Activity –
Wherever the listing has a line with the string "integer", copy that line out.

Data to examine –
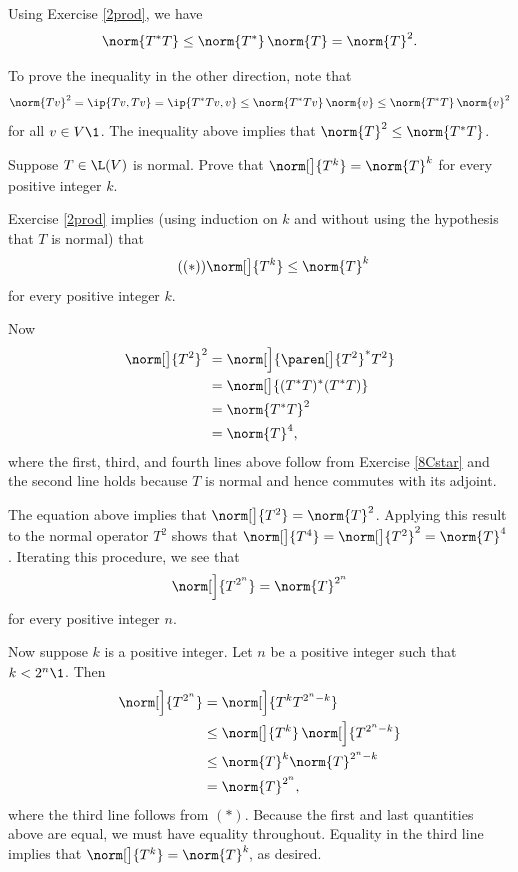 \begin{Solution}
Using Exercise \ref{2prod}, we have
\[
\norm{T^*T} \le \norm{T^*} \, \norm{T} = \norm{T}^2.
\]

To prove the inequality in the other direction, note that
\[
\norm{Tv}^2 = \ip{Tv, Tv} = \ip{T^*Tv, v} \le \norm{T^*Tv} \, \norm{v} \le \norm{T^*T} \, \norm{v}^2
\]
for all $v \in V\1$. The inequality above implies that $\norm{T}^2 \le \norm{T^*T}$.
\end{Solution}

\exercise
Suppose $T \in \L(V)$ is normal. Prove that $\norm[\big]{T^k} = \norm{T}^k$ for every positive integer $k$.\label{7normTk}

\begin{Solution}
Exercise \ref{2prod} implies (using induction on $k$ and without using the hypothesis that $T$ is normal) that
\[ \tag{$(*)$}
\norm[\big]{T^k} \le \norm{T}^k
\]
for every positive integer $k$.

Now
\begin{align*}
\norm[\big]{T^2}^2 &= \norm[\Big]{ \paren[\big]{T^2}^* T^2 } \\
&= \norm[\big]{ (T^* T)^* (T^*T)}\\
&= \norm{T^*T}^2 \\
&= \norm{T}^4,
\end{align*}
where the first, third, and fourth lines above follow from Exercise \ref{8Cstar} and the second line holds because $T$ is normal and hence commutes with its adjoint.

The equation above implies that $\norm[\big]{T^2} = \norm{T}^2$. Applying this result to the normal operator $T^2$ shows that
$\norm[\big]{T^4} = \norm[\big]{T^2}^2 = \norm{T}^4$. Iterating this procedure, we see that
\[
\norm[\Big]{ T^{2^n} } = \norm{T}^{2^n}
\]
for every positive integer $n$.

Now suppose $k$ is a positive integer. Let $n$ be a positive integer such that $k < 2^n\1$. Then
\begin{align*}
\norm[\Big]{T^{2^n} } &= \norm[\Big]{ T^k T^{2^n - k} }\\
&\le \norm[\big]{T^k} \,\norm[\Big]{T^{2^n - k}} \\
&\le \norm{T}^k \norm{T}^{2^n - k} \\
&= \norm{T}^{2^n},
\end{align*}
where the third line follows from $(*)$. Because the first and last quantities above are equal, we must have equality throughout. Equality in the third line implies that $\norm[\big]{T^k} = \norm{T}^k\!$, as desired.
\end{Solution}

...

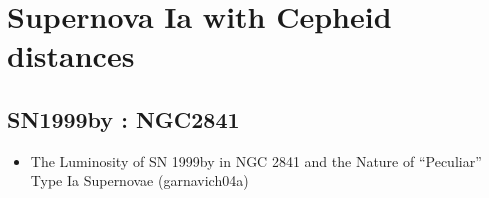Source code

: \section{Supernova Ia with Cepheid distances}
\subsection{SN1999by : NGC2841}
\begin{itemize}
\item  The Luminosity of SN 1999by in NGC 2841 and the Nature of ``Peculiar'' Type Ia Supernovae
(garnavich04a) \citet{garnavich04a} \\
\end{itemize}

Solved problem –
Suppose $T \in \L(V)$ is normal. Prove that $\norm[\big]{T^k} = \norm{T}^k$ for every positive integer $k$.\label{7normTk}
for every positive integer $k$.
for every positive integer $n$.
Now suppose $k$ is a positive integer. Let $n$ be a positive integer such that $k < 2^n\1$. Then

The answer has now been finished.